▶ Task objective
Please make an exact transcription of all the data that follows.

··· Given entries

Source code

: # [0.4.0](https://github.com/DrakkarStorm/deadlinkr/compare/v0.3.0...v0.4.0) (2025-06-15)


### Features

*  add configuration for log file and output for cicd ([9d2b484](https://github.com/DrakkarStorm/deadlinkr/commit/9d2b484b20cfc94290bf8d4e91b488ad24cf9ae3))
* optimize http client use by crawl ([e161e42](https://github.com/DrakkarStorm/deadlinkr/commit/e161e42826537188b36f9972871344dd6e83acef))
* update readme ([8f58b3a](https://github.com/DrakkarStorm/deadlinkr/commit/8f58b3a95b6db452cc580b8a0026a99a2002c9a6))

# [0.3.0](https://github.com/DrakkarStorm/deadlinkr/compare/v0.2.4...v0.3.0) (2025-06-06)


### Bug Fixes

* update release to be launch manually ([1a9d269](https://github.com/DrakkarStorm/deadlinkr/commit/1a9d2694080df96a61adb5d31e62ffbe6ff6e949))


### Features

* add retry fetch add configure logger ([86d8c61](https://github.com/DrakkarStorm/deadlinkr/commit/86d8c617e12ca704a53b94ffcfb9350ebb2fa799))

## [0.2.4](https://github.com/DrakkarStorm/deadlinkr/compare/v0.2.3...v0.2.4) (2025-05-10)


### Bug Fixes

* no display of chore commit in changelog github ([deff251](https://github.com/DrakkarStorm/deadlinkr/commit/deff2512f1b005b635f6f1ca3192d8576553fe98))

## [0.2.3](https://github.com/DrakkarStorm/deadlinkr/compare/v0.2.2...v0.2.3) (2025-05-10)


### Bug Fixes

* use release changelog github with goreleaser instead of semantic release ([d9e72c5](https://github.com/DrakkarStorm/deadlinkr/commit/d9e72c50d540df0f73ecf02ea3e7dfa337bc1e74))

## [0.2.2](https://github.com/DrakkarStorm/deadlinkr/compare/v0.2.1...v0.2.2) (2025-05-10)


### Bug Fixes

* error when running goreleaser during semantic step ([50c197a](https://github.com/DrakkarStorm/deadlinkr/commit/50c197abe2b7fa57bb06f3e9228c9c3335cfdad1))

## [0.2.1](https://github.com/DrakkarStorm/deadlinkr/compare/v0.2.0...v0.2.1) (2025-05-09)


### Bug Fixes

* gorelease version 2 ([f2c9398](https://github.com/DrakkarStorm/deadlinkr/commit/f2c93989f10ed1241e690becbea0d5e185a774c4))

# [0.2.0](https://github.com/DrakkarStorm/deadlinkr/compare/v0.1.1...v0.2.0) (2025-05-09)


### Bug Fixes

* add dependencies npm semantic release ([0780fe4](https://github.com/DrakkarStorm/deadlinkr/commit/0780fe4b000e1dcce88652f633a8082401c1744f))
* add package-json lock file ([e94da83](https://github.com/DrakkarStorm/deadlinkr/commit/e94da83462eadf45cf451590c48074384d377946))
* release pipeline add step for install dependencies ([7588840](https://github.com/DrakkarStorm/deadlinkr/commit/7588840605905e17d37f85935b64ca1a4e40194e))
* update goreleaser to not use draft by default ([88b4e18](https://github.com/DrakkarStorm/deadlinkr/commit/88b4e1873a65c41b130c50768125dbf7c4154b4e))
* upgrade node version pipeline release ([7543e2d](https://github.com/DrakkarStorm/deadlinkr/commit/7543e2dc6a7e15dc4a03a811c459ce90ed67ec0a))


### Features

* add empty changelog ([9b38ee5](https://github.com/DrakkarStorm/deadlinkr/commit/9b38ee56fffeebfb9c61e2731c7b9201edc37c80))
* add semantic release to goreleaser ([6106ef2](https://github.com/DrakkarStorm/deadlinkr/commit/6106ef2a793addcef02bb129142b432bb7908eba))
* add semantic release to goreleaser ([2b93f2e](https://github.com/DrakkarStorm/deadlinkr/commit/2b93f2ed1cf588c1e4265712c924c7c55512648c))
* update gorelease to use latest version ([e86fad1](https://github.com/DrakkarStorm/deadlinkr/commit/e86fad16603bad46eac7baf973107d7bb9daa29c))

······

▶ Written reply
Source code

: # [0.4.0](https://github.com/DrakkarStorm/deadlinkr/compare/v0.3.0...v0.4.0) (2025-06-15)


### Features

*  add configuration for log file and output for cicd ([9d2b484](https://github.com/DrakkarStorm/deadlinkr/commit/9d2b484b20cfc94290bf8d4e91b488ad24cf9ae3))
* optimize http client use by crawl ([e161e42](https://github.com/DrakkarStorm/deadlinkr/commit/e161e42826537188b36f9972871344dd6e83acef))
* update readme ([8f58b3a](https://github.com/DrakkarStorm/deadlinkr/commit/8f58b3a95b6db452cc580b8a0026a99a2002c9a6))

# [0.3.0](https://github.com/DrakkarStorm/deadlinkr/compare/v0.2.4...v0.3.0) (2025-06-06)


### Bug Fixes

* update release to be launch manually ([1a9d269](https://github.com/DrakkarStorm/deadlinkr/commit/1a9d2694080df96a61adb5d31e62ffbe6ff6e949))


### Features

* add retry fetch add configure logger ([86d8c61](https://github.com/DrakkarStorm/deadlinkr/commit/86d8c617e12ca704a53b94ffcfb9350ebb2fa799))

## [0.2.4](https://github.com/DrakkarStorm/deadlinkr/compare/v0.2.3...v0.2.4) (2025-05-10)


### Bug Fixes

* no display of chore commit in changelog github ([deff251](https://github.com/DrakkarStorm/deadlinkr/commit/deff2512f1b005b635f6f1ca3192d8576553fe98))

## [0.2.3](https://github.com/DrakkarStorm/deadlinkr/compare/v0.2.2...v0.2.3) (2025-05-10)


### Bug Fixes

* use release changelog github with goreleaser instead of semantic release ([d9e72c5](https://github.com/DrakkarStorm/deadlinkr/commit/d9e72c50d540df0f73ecf02ea3e7dfa337bc1e74))

## [0.2.2](https://github.com/DrakkarStorm/deadlinkr/compare/v0.2.1...v0.2.2) (2025-05-10)


### Bug Fixes

* error when running goreleaser during semantic step ([50c197a](https://github.com/DrakkarStorm/deadlinkr/commit/50c197abe2b7fa57bb06f3e9228c9c3335cfdad1))

## [0.2.1](https://github.com/DrakkarStorm/deadlinkr/compare/v0.2.0...v0.2.1) (2025-05-09)


### Bug Fixes

* gorelease version 2 ([f2c9398](https://github.com/DrakkarStorm/deadlinkr/commit/f2c93989f10ed1241e690becbea0d5e185a774c4))

# [0.2.0](https://github.com/DrakkarStorm/deadlinkr/compare/v0.1.1...v0.2.0) (2025-05-09)


### Bug Fixes

* add dependencies npm semantic release ([0780fe4](https://github.com/DrakkarStorm/deadlinkr/commit/0780fe4b000e1dcce88652f633a8082401c1744f))
* add package-json lock file ([e94da83](https://github.com/DrakkarStorm/deadlinkr/commit/e94da83462eadf45cf451590c48074384d377946))
* release pipeline add step for install dependencies ([7588840](https://github.com/DrakkarStorm/deadlinkr/commit/7588840605905e17d37f85935b64ca1a4e40194e))
* update goreleaser to not use draft by default ([88b4e18](https://github.com/DrakkarStorm/deadlinkr/commit/88b4e1873a65c41b130c50768125dbf7c4154b4e))
* upgrade node version pipeline release ([7543e2d](https://github.com/DrakkarStorm/deadlinkr/commit/7543e2dc6a7e15dc4a03a811c459ce90ed67ec0a))


### Features

* add empty changelog ([9b38ee5](https://github.com/DrakkarStorm/deadlinkr/commit/9b38ee56fffeebfb9c61e2731c7b9201edc37c80))
* add semantic release to goreleaser ([6106ef2](https://github.com/DrakkarStorm/deadlinkr/commit/6106ef2a793addcef02bb129142b432bb7908eba))
* add semantic release to goreleaser ([2b93f2e](https://github.com/DrakkarStorm/deadlinkr/commit/2b93f2ed1cf588c1e4265712c924c7c55512648c))
* update gorelease to use latest version ([e86fad1](https://github.com/DrakkarStorm/deadlinkr/commit/e86fad16603bad46eac7baf973107d7bb9daa29c))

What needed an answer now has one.